To validate the usefulness of the transcript sequences identified in the transcriptome resource, expression of five randomly selected unigenes was examined by real time PCR and compared with the RPKM expression values in the transcriptome data of 5689 unigenes. qRT-PCR was performed in the developing fruit (8 DAP) of Sitaphal and NMK-1, in three biological replicates. At 8 DAP initial cell division takes place in the zygote, which leads to the formation of the embryo [46]. Interestingly, the qRT-PCR analysis (Figure 5a; Additional file 10) suggested preferentially lower expression of the orthologous genes such as Clavata-3 (regulates seed formation [47]), Abnormal Suspensor-2 (involved in embryogenesis [48]), Embryo Defective-1144 (role in embryo development [49]), Embryo Defective-2742 (role in embryo development [50]), and Ovule abortion-9 (role in ovule development [51]). The qRT-PCR fold change was comparable to the RPKM values in the transcriptome data (Figure 5b). Thus, transcriptome data for the two contrasting Annona genotypes presented here is useful for identifying candidate genes for the development of less seeded fruits.

Figure 5

Quantitative RT-PCR analyses and RPKM expression value of 5 randomly selected candidate genes for seed development in Sitaphal and NMK-1, at 8 DAP. Quantitative RT-PCR analyses (a). Each bar indicates standard error in three biological replicates (*p ≤ 0.05). A detail of the primers is given in Additional file 10. The qRT-PCR fold change is comparable with RPKM values in transcriptome data (b).

Mining of SSRs

Identification of SSRs was carried out to generate information for the development of molecular markers for future studies on genetic diversity in A. squamosa. In total, 2629 and 3445 SSR motifs were identified in 2045 and 2678 transcripts for Sitaphal and NMK-1, respectively (Table 7). Out of the transcripts analyzed, 417 and 541 contained more than one SSR, whereas, 324 and 428 were in compound form in Sitaphal and NMK-1, respectively. The mono-nucleotide SSRs represented the largest fraction of SSRs (35.71% in Sitaphal and 44.06% in NMK-1), followed by di-nucleotide (30.88% in Sitaphal and 25.54% in NMK-1) and/or tri-nucleotide (29.25% in Sitaphal and 26.47% in NMK-1) SSRs. Tetra-, penta- and hexa-nucleotide SSRs were identified in a small fraction (0.030-0.004%) (Table 8). The 5689 unigenes, common between the two genotypes, were examined for the presence of SSRs with differences in length. In total, 18 SSRs were identified with variable number of tandem repeat loci between the two genotypes (Additional file 11). The SSR motifs could be potential candidates for transcript based microsatellite marker development, useful in determining functional genetic variation in A. squamosa [52].
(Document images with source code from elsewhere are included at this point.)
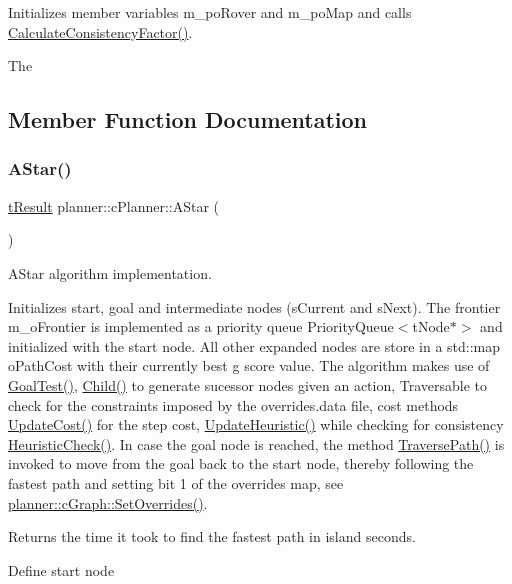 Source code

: Initializes member variables m\+\_\+po\+Rover and m\+\_\+po\+Map and calls \mbox{\hyperlink{classplanner_1_1c_planner_a2e5a745f83f903662eff914d8beddb5e}{Calculate\+Consistency\+Factor()}}. 

The 

\subsection{Member Function Documentation}
\mbox{\label{classplanner_1_1c_planner_a341e70531266f023ac9461d18979d1ef}} 
\subsubsection{\texorpdfstring{A\+Star()}{AStar()}\hspace{0.1cm}{\footnotesize\ttfamily [1/2]}}
{\footnotesize\ttfamily \mbox{\hyperlink{structt_result}{t\+Result}} planner\+::c\+Planner\+::\+A\+Star (\begin{DoxyParamCaption}{ }\end{DoxyParamCaption})\hspace{0.3cm}{\ttfamily [protected]}}



A\+Star algorithm implementation. 

Initializes start, goal and intermediate nodes (s\+Current and s\+Next). The frontier m\+\_\+o\+Frontier is implemented as a priority queue Priority\+Queue$<$t\+Node$\ast$$>$ and initialized with the start node. All other expanded nodes are store in a std\+::map o\+Path\+Cost with their currently best g score value. The algorithm makes use of \mbox{\hyperlink{classplanner_1_1c_planner_a6b7554394efd7ad10d76a49b370aa62f}{Goal\+Test()}}, \mbox{\hyperlink{classplanner_1_1c_planner_adbffc6ce05119c940a09369d7e61554e}{Child()}} to generate sucessor nodes given an action, Traversable to check for the constraints imposed by the overrides.\+data file, cost methods \mbox{\hyperlink{classplanner_1_1c_planner_a16e8c156297fff49a6ba9b97073baffb}{Update\+Cost()}} for the step cost, \mbox{\hyperlink{classplanner_1_1c_planner_ab7cc7c2666de2e49f745901080aac147}{Update\+Heuristic()}} while checking for consistency \mbox{\hyperlink{classplanner_1_1c_planner_a1234d075676fcaa2c17b859d11b4638c}{Heuristic\+Check()}}. In case the goal node is reached, the method \mbox{\hyperlink{classplanner_1_1c_planner_a8624cb2afb8f2fd216c38b4424013178}{Traverse\+Path()}} is invoked to move from the goal back to the start node, thereby following the fastest path and setting bit 1 of the overrides map, see \mbox{\hyperlink{classplanner_1_1c_graph_a6da6e6e269013628aef48245a7787cb9}{planner\+::c\+Graph\+::\+Set\+Overrides()}}. \begin{DoxyReturn}{Returns}
the time it took to find the fastest path in island seconds. 
\end{DoxyReturn}
Define start node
Table 7 Statistics of SSRs identified in the transcripts of A . squamosa genotypes (Sitaphal and NMK-1)
Table 8 Classes of SSR repeat motifs in the transcriptome of A . squamosa genotypes (Sitaphal and NMK-1)

Annona transcriptome web resource

A web resource has been developed where entire assembled transcripts are available in BLAST enabled search format ( The web resource is useful for researchers in data-mining and to access pre-computed annotations.


The study provides transcriptome information on A. squamosa. We report sequencing, de novo assembly and analysis of early-stage fruit transcriptome of two genotypes with contrasting level of seed number in fruits. Orthologous genes related to hormone pathways, transcription factors and seed development were determined in the early-stage fruit tramscriptome. Differentially expressed unigenes were identified between the two genotypes. Several of such unigenes were related to seed and fruit related traits, and expressed at a higher level in the densely seeded genotype, Sitaphal. Additionally, a large number of SSRs were identified, which will be a useful resource in marker development for future genetic studies in Annona sp. This repository will serve as a useful resource for investigating the molecular mechanisms of fruit development, and improvement of fruit related traits in A. squamosa and related species.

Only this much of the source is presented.